> **ABOUT THIS TASK**
Could you return all of the records exactly as they stand?

> **PROVIDED DATA**
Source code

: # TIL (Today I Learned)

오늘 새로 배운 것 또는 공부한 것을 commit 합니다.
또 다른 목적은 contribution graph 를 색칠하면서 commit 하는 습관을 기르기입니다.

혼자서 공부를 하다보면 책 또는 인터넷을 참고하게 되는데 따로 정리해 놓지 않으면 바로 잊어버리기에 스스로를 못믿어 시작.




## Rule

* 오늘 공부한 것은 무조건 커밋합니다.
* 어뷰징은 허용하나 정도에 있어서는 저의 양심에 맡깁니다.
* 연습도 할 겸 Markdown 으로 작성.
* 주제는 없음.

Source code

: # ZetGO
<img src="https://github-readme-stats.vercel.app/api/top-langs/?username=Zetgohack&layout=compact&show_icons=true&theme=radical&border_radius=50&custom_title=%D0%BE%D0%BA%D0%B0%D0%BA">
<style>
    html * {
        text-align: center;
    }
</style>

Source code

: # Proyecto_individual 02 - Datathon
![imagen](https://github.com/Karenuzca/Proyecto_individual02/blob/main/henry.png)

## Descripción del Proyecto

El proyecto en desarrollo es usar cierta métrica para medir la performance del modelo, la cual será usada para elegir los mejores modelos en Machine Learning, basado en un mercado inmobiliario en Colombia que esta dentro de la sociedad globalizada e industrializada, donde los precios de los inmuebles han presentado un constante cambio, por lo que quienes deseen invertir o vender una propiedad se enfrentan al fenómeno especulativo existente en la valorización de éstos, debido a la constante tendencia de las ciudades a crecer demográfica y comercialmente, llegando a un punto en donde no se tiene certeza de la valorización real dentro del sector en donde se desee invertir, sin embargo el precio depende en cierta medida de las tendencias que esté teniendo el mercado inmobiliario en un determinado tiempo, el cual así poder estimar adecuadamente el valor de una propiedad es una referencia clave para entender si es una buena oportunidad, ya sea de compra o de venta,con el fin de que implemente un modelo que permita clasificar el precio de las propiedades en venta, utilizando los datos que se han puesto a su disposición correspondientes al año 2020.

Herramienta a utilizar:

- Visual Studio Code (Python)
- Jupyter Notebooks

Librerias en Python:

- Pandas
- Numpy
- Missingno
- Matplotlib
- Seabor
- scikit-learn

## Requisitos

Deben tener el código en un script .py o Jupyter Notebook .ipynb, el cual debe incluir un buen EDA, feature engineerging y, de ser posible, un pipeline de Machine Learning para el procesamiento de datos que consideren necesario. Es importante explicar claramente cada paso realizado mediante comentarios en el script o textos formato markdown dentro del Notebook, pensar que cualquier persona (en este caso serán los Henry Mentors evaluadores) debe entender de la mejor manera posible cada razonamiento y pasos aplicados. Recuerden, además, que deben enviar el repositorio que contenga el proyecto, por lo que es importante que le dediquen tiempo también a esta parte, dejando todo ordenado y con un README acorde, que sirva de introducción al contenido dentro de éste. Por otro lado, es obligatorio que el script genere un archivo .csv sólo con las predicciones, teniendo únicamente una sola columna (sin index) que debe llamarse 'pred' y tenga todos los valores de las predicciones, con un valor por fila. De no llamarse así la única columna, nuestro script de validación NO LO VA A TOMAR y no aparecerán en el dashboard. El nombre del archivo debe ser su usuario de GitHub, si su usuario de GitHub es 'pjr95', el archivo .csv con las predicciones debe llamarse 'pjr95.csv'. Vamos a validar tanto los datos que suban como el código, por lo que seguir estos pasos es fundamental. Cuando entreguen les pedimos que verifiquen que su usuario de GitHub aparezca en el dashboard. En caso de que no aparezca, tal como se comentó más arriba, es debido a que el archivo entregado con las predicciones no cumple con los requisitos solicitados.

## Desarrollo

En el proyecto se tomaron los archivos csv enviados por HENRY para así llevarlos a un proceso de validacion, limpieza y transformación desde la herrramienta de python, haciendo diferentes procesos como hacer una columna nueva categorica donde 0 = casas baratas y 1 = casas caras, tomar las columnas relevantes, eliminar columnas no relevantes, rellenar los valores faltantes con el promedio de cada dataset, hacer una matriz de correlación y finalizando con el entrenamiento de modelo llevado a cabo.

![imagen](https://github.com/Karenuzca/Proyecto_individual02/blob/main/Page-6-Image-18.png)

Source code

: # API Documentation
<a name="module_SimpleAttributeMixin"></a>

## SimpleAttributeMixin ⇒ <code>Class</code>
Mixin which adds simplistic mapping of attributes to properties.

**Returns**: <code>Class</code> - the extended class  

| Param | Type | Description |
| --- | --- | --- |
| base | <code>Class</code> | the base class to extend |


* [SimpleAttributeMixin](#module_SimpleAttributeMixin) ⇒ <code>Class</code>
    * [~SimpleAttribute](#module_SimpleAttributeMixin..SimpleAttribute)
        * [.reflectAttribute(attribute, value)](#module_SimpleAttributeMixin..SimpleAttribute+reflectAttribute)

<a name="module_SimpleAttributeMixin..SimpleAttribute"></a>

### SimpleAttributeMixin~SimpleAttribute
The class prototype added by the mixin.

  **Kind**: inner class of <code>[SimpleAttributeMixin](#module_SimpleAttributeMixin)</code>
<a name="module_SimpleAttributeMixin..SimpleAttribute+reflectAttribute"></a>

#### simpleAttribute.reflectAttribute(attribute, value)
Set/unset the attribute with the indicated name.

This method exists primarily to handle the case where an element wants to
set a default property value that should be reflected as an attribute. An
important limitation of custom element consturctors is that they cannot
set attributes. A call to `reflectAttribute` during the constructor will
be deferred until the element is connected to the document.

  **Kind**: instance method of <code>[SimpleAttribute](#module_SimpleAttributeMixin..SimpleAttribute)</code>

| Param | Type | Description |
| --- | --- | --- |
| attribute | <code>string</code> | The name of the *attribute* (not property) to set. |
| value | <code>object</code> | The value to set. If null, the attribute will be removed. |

> **WRITTEN SOLUTION**
Source code

: # TIL (Today I Learned)

오늘 새로 배운 것 또는 공부한 것을 commit 합니다.
또 다른 목적은 contribution graph 를 색칠하면서 commit 하는 습관을 기르기입니다.

혼자서 공부를 하다보면 책 또는 인터넷을 참고하게 되는데 따로 정리해 놓지 않으면 바로 잊어버리기에 스스로를 못믿어 시작.




## Rule

* 오늘 공부한 것은 무조건 커밋합니다.
* 어뷰징은 허용하나 정도에 있어서는 저의 양심에 맡깁니다.
* 연습도 할 겸 Markdown 으로 작성.
* 주제는 없음.

Source code

: # ZetGO
<img src="https://github-readme-stats.vercel.app/api/top-langs/?username=Zetgohack&layout=compact&show_icons=true&theme=radical&border_radius=50&custom_title=%D0%BE%D0%BA%D0%B0%D0%BA">
<style>
    html * {
        text-align: center;
    }
</style>

Source code

: # Proyecto_individual 02 - Datathon
![imagen](https://github.com/Karenuzca/Proyecto_individual02/blob/main/henry.png)

## Descripción del Proyecto

El proyecto en desarrollo es usar cierta métrica para medir la performance del modelo, la cual será usada para elegir los mejores modelos en Machine Learning, basado en un mercado inmobiliario en Colombia que esta dentro de la sociedad globalizada e industrializada, donde los precios de los inmuebles han presentado un constante cambio, por lo que quienes deseen invertir o vender una propiedad se enfrentan al fenómeno especulativo existente en la valorización de éstos, debido a la constante tendencia de las ciudades a crecer demográfica y comercialmente, llegando a un punto en donde no se tiene certeza de la valorización real dentro del sector en donde se desee invertir, sin embargo el precio depende en cierta medida de las tendencias que esté teniendo el mercado inmobiliario en un determinado tiempo, el cual así poder estimar adecuadamente el valor de una propiedad es una referencia clave para entender si es una buena oportunidad, ya sea de compra o de venta,con el fin de que implemente un modelo que permita clasificar el precio de las propiedades en venta, utilizando los datos que se han puesto a su disposición correspondientes al año 2020.

Herramienta a utilizar:

- Visual Studio Code (Python)
- Jupyter Notebooks

Librerias en Python:

- Pandas
- Numpy
- Missingno
- Matplotlib
- Seabor
- scikit-learn

## Requisitos

Deben tener el código en un script .py o Jupyter Notebook .ipynb, el cual debe incluir un buen EDA, feature engineerging y, de ser posible, un pipeline de Machine Learning para el procesamiento de datos que consideren necesario. Es importante explicar claramente cada paso realizado mediante comentarios en el script o textos formato markdown dentro del Notebook, pensar que cualquier persona (en este caso serán los Henry Mentors evaluadores) debe entender de la mejor manera posible cada razonamiento y pasos aplicados. Recuerden, además, que deben enviar el repositorio que contenga el proyecto, por lo que es importante que le dediquen tiempo también a esta parte, dejando todo ordenado y con un README acorde, que sirva de introducción al contenido dentro de éste. Por otro lado, es obligatorio que el script genere un archivo .csv sólo con las predicciones, teniendo únicamente una sola columna (sin index) que debe llamarse 'pred' y tenga todos los valores de las predicciones, con un valor por fila. De no llamarse así la única columna, nuestro script de validación NO LO VA A TOMAR y no aparecerán en el dashboard. El nombre del archivo debe ser su usuario de GitHub, si su usuario de GitHub es 'pjr95', el archivo .csv con las predicciones debe llamarse 'pjr95.csv'. Vamos a validar tanto los datos que suban como el código, por lo que seguir estos pasos es fundamental. Cuando entreguen les pedimos que verifiquen que su usuario de GitHub aparezca en el dashboard. En caso de que no aparezca, tal como se comentó más arriba, es debido a que el archivo entregado con las predicciones no cumple con los requisitos solicitados.

## Desarrollo

En el proyecto se tomaron los archivos csv enviados por HENRY para así llevarlos a un proceso de validacion, limpieza y transformación desde la herrramienta de python, haciendo diferentes procesos como hacer una columna nueva categorica donde 0 = casas baratas y 1 = casas caras, tomar las columnas relevantes, eliminar columnas no relevantes, rellenar los valores faltantes con el promedio de cada dataset, hacer una matriz de correlación y finalizando con el entrenamiento de modelo llevado a cabo.

![imagen](https://github.com/Karenuzca/Proyecto_individual02/blob/main/Page-6-Image-18.png)

Source code

: # API Documentation
<a name="module_SimpleAttributeMixin"></a>

## SimpleAttributeMixin ⇒ <code>Class</code>
Mixin which adds simplistic mapping of attributes to properties.

**Returns**: <code>Class</code> - the extended class  

| Param | Type | Description |
| --- | --- | --- |
| base | <code>Class</code> | the base class to extend |


* [SimpleAttributeMixin](#module_SimpleAttributeMixin) ⇒ <code>Class</code>
    * [~SimpleAttribute](#module_SimpleAttributeMixin..SimpleAttribute)
        * [.reflectAttribute(attribute, value)](#module_SimpleAttributeMixin..SimpleAttribute+reflectAttribute)

<a name="module_SimpleAttributeMixin..SimpleAttribute"></a>

### SimpleAttributeMixin~SimpleAttribute
The class prototype added by the mixin.

  **Kind**: inner class of <code>[SimpleAttributeMixin](#module_SimpleAttributeMixin)</code>
<a name="module_SimpleAttributeMixin..SimpleAttribute+reflectAttribute"></a>

#### simpleAttribute.reflectAttribute(attribute, value)
Set/unset the attribute with the indicated name.

This method exists primarily to handle the case where an element wants to
set a default property value that should be reflected as an attribute. An
important limitation of custom element consturctors is that they cannot
set attributes. A call to `reflectAttribute` during the constructor will
be deferred until the element is connected to the document.

  **Kind**: instance method of <code>[SimpleAttribute](#module_SimpleAttributeMixin..SimpleAttribute)</code>

| Param | Type | Description |
| --- | --- | --- |
| attribute | <code>string</code> | The name of the *attribute* (not property) to set. |
| value | <code>object</code> | The value to set. If null, the attribute will be removed. |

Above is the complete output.